START Input material

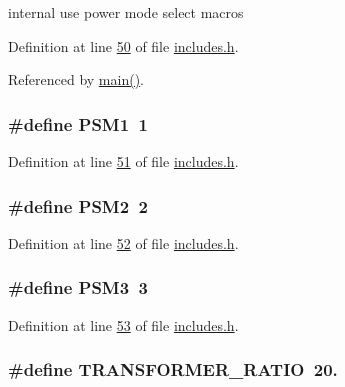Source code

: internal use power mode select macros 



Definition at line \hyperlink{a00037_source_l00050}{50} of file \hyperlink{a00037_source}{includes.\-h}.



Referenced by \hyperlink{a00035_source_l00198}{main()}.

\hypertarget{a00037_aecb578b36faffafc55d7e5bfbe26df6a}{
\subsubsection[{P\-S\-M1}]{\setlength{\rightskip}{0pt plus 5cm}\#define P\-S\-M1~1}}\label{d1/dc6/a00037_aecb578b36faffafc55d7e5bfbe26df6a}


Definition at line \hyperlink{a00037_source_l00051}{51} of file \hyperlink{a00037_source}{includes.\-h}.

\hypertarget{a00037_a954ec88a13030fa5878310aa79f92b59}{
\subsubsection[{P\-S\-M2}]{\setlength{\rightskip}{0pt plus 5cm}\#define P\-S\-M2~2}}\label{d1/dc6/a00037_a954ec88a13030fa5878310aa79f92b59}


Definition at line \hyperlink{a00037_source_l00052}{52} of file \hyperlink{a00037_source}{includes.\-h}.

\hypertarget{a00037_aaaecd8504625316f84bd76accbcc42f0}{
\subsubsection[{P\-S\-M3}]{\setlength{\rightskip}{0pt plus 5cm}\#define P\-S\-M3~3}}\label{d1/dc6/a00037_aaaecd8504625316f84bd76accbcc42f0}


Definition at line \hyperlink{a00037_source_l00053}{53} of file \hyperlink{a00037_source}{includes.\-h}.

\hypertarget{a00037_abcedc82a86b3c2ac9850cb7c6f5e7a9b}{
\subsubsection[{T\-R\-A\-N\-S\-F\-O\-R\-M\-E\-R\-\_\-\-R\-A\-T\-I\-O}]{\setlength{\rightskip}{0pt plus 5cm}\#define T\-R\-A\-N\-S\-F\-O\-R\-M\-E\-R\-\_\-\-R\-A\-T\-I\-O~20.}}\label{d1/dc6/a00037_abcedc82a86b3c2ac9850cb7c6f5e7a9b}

END Input material
START Input material

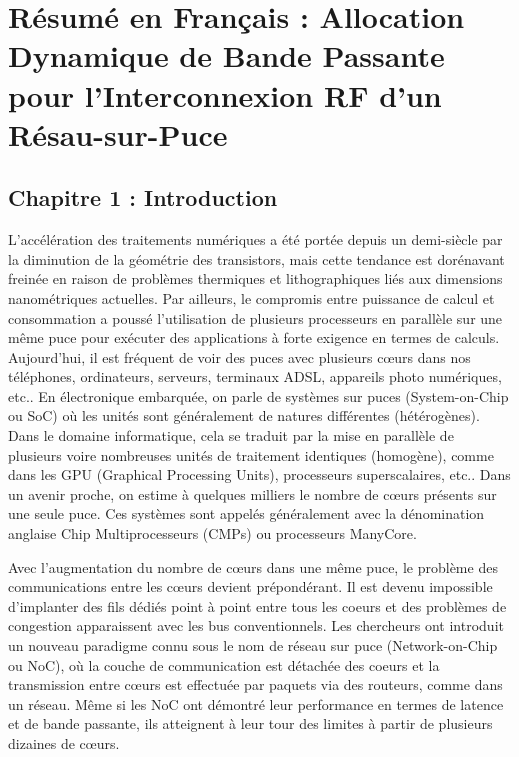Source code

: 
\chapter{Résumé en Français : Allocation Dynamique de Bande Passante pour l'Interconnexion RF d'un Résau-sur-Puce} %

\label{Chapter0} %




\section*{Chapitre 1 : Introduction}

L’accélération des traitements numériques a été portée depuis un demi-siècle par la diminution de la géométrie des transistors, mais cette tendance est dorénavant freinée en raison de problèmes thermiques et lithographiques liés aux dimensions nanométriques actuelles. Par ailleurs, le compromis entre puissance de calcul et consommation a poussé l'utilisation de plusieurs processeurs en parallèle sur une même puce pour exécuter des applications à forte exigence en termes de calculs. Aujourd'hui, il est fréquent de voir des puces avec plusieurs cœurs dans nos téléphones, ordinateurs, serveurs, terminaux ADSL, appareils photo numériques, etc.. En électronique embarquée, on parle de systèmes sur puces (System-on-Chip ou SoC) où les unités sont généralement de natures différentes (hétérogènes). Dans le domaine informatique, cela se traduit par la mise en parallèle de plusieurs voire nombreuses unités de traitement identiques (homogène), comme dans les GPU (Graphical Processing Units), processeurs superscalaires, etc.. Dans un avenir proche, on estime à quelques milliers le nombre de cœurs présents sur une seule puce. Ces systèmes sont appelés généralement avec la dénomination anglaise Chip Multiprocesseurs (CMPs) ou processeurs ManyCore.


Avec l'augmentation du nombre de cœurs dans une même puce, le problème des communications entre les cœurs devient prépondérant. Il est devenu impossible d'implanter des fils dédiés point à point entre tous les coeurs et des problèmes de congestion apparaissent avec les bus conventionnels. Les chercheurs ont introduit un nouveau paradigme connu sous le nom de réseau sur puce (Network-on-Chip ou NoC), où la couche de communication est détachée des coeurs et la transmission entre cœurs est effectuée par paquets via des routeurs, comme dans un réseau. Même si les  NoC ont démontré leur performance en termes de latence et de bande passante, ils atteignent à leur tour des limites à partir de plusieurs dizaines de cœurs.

END Input material
START Input material

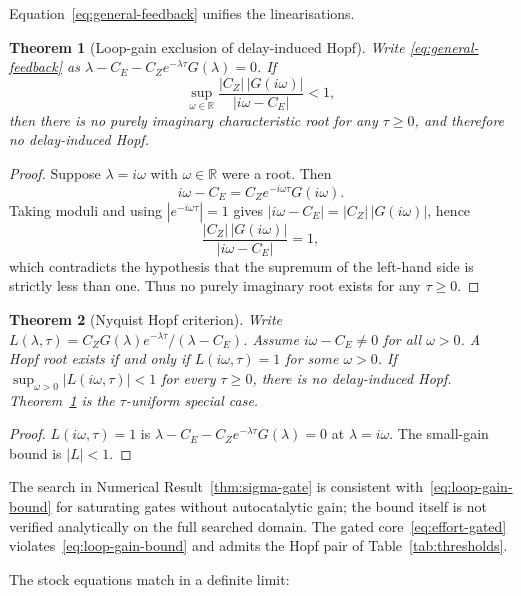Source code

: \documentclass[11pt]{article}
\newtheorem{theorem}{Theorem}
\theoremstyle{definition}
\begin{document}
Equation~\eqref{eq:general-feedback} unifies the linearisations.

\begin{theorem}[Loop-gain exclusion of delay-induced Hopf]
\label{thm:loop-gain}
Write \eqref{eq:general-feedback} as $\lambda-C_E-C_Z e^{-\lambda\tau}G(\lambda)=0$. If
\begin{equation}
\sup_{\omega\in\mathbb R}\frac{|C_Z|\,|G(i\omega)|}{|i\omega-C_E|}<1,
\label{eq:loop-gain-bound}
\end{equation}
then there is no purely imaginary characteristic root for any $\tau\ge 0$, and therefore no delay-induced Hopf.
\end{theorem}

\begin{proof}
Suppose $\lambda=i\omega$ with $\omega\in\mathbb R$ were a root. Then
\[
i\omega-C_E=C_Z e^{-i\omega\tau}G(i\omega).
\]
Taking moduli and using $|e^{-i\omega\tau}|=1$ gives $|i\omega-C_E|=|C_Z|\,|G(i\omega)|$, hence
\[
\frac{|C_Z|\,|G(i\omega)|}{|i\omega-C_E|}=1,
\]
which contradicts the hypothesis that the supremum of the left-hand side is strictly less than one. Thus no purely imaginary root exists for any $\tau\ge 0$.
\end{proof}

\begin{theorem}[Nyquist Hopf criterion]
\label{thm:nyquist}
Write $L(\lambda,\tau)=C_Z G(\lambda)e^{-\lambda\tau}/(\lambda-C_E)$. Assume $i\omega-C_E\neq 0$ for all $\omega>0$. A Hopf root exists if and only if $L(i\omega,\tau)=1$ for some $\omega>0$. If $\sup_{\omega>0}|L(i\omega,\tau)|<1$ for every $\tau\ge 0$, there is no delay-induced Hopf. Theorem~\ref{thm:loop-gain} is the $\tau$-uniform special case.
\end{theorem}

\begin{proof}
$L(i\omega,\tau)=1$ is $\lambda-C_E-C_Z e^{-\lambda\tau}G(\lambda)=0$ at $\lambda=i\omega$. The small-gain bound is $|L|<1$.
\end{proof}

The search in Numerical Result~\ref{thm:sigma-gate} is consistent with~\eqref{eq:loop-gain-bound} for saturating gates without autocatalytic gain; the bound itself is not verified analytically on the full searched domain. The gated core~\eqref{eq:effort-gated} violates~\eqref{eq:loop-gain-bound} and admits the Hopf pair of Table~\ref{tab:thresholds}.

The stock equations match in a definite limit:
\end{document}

END Input material

Report each line of the listing above that uses the word "define".

**Solution for this exercise**.
\subsubsection[{P\-S\-M1}]{\setlength{\rightskip}{0pt plus 5cm}\#define P\-S\-M1~1}}\label{d1/dc6/a00037_aecb578b36faffafc55d7e5bfbe26df6a}
\subsubsection[{P\-S\-M2}]{\setlength{\rightskip}{0pt plus 5cm}\#define P\-S\-M2~2}}\label{d1/dc6/a00037_a954ec88a13030fa5878310aa79f92b59}
\subsubsection[{P\-S\-M3}]{\setlength{\rightskip}{0pt plus 5cm}\#define P\-S\-M3~3}}\label{d1/dc6/a00037_aaaecd8504625316f84bd76accbcc42f0}
\subsubsection[{T\-R\-A\-N\-S\-F\-O\-R\-M\-E\-R\-\_\-\-R\-A\-T\-I\-O}]{\setlength{\rightskip}{0pt plus 5cm}\#define T\-R\-A\-N\-S\-F\-O\-R\-M\-E\-R\-\_\-\-R\-A\-T\-I\-O~20.}}\label{d1/dc6/a00037_abcedc82a86b3c2ac9850cb7c6f5e7a9b}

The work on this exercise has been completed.